[Start of section]
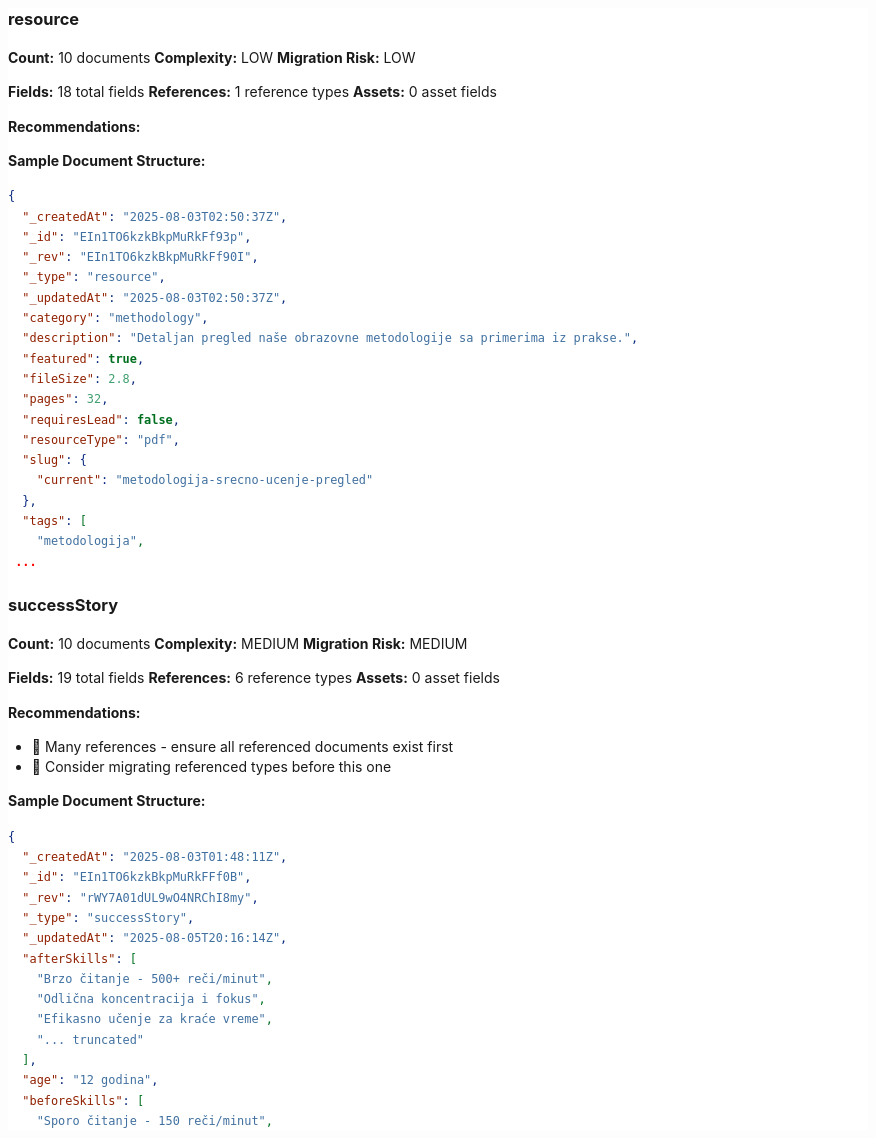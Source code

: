 
### resource
**Count:** 10 documents
**Complexity:** LOW
**Migration Risk:** LOW

**Fields:** 18 total fields
**References:** 1 reference types
**Assets:** 0 asset fields

**Recommendations:**


**Sample Document Structure:**
```json
{
  "_createdAt": "2025-08-03T02:50:37Z",
  "_id": "EIn1TO6kzkBkpMuRkFf93p",
  "_rev": "EIn1TO6kzkBkpMuRkFf90I",
  "_type": "resource",
  "_updatedAt": "2025-08-03T02:50:37Z",
  "category": "methodology",
  "description": "Detaljan pregled naše obrazovne metodologije sa primerima iz prakse.",
  "featured": true,
  "fileSize": 2.8,
  "pages": 32,
  "requiresLead": false,
  "resourceType": "pdf",
  "slug": {
    "current": "metodologija-srecno-ucenje-pregled"
  },
  "tags": [
    "metodologija",
 ...
```


### successStory
**Count:** 10 documents
**Complexity:** MEDIUM
**Migration Risk:** MEDIUM

**Fields:** 19 total fields
**References:** 6 reference types
**Assets:** 0 asset fields

**Recommendations:**
- 🔗 Many references - ensure all referenced documents exist first
- 🔗 Consider migrating referenced types before this one

**Sample Document Structure:**
```json
{
  "_createdAt": "2025-08-03T01:48:11Z",
  "_id": "EIn1TO6kzkBkpMuRkFFf0B",
  "_rev": "rWY7A01dUL9wO4NRChI8my",
  "_type": "successStory",
  "_updatedAt": "2025-08-05T20:16:14Z",
  "afterSkills": [
    "Brzo čitanje - 500+ reči/minut",
    "Odlična koncentracija i fokus",
    "Efikasno učenje za kraće vreme",
    "... truncated"
  ],
  "age": "12 godina",
  "beforeSkills": [
    "Sporo čitanje - 150 reči/minut",
```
[End of section]
- **WHAT YOU ARE ASKED TO DO**:
What is needed here is an exact transcription of every record above, with images excluded.

- **SOLUTION FOR THIS TASK**:
Source code

: 
### resource
**Count:** 10 documents
**Complexity:** LOW
**Migration Risk:** LOW

**Fields:** 18 total fields
**References:** 1 reference types
**Assets:** 0 asset fields

**Recommendations:**


**Sample Document Structure:**
```json
{
  "_createdAt": "2025-08-03T02:50:37Z",
  "_id": "EIn1TO6kzkBkpMuRkFf93p",
  "_rev": "EIn1TO6kzkBkpMuRkFf90I",
  "_type": "resource",
  "_updatedAt": "2025-08-03T02:50:37Z",
  "category": "methodology",
  "description": "Detaljan pregled naše obrazovne metodologije sa primerima iz prakse.",
  "featured": true,
  "fileSize": 2.8,
  "pages": 32,
  "requiresLead": false,
  "resourceType": "pdf",
  "slug": {
    "current": "metodologija-srecno-ucenje-pregled"
  },
  "tags": [
    "metodologija",
 ...
```


### successStory
**Count:** 10 documents
**Complexity:** MEDIUM
**Migration Risk:** MEDIUM

**Fields:** 19 total fields
**References:** 6 reference types
**Assets:** 0 asset fields

**Recommendations:**
- 🔗 Many references - ensure all referenced documents exist first
- 🔗 Consider migrating referenced types before this one

**Sample Document Structure:**
```json
{
  "_createdAt": "2025-08-03T01:48:11Z",
  "_id": "EIn1TO6kzkBkpMuRkFFf0B",
  "_rev": "rWY7A01dUL9wO4NRChI8my",
  "_type": "successStory",
  "_updatedAt": "2025-08-05T20:16:14Z",
  "afterSkills": [
    "Brzo čitanje - 500+ reči/minut",
    "Odlična koncentracija i fokus",
    "Efikasno učenje za kraće vreme",
    "... truncated"
  ],
  "age": "12 godina",
  "beforeSkills": [
    "Sporo čitanje - 150 reči/minut",
```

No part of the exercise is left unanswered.